In one aspect, genomic DNA for analysis is obtained using standard commercially available DNA extraction kits, e.g. PureGene® DNA Isolation Kit (Gentra Systems, Minneapolis, Minn.). In another aspect, for assaying human genomic DNA with a multiplex hybridization-based assay containing from about 1000 to 50,000 probes, a DNA sample may be used having an amount within the range of from about 200 ng to about 1 μg. When sample material is scarce, prior to assaying, sample DNA may be amplified by whole genome amplification, or like technique, to increase the total amount of DNA available for performing an assay on. Several whole genome, or partial genome, amplification techniques are known in the art, such as the following which are incorporated by reference: Telenius et al, Genormics, 13: 718-725 (1992); Cheung et al, Proc.
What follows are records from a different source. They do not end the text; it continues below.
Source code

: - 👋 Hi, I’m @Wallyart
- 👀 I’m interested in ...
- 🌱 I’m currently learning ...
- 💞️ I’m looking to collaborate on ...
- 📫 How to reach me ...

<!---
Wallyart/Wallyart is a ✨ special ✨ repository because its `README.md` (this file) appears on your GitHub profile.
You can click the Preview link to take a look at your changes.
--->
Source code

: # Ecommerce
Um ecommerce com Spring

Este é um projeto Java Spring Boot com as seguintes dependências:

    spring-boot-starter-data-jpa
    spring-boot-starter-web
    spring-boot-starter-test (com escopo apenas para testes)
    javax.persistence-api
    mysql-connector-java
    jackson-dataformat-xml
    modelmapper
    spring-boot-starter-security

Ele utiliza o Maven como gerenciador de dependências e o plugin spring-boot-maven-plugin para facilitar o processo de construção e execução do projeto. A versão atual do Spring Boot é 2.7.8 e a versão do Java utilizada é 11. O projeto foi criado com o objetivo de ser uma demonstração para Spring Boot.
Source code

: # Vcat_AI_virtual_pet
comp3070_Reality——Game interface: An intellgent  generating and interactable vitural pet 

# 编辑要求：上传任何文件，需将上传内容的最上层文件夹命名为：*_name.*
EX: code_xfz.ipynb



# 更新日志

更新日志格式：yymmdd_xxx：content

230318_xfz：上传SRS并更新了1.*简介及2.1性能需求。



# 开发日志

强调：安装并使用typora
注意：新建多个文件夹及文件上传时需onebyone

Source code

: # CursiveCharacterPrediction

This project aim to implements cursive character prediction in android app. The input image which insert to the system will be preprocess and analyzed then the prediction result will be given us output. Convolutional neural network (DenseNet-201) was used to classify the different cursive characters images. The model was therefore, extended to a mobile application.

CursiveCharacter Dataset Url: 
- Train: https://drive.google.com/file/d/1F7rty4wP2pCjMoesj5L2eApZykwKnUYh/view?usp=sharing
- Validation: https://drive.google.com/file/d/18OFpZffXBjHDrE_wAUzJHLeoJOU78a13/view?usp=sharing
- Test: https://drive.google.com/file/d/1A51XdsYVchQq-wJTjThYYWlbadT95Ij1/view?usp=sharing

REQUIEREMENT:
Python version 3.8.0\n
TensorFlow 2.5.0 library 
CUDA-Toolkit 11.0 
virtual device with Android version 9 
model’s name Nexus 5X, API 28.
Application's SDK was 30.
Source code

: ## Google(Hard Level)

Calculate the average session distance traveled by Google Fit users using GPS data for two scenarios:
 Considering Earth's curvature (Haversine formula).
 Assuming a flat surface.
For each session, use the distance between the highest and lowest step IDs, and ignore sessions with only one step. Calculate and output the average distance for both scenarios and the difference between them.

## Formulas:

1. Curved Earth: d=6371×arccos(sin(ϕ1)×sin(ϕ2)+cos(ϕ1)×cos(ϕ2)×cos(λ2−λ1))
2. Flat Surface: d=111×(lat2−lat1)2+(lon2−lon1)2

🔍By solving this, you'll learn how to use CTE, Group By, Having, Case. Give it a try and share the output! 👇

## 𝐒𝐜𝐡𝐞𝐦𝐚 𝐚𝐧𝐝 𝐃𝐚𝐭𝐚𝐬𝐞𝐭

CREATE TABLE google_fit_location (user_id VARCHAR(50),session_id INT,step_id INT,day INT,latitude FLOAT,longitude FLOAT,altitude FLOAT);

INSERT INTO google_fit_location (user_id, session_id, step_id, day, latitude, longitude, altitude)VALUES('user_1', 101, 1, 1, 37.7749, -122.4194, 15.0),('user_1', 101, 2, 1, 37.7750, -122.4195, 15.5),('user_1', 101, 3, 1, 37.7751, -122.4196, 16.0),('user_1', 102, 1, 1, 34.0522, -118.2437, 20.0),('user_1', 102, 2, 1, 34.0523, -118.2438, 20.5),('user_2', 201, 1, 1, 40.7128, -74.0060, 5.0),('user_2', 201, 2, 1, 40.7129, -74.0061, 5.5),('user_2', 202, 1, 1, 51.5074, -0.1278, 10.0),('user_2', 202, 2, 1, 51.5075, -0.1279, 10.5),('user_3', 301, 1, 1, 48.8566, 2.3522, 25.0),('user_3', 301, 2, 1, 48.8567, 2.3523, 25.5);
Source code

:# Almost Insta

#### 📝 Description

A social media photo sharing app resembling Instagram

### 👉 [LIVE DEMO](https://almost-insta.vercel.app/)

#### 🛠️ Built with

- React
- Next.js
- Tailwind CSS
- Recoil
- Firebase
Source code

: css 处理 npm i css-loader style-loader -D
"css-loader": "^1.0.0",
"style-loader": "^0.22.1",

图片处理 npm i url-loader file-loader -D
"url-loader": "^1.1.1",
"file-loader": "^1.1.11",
Natl. Acad. Sci., 93: 14676-14679 (1996); Dean et al, Genome Research, 11: 1095-1099 (2001); U.S. Pat. Nos. 6,124,120; 6,280,949; 6,617,137; and the like.
The above teachings are intended to illustrate the invention and do not by their details limit the scope of the claims of the invention. While preferred illustrative embodiments of the present invention are described, it will be apparent to one skilled in the art that various changes and modifications may be made therein without departing from the invention, and it is intended in the appended claims to cover all such changes and modifications that fall within the true spirit and scope of the invention.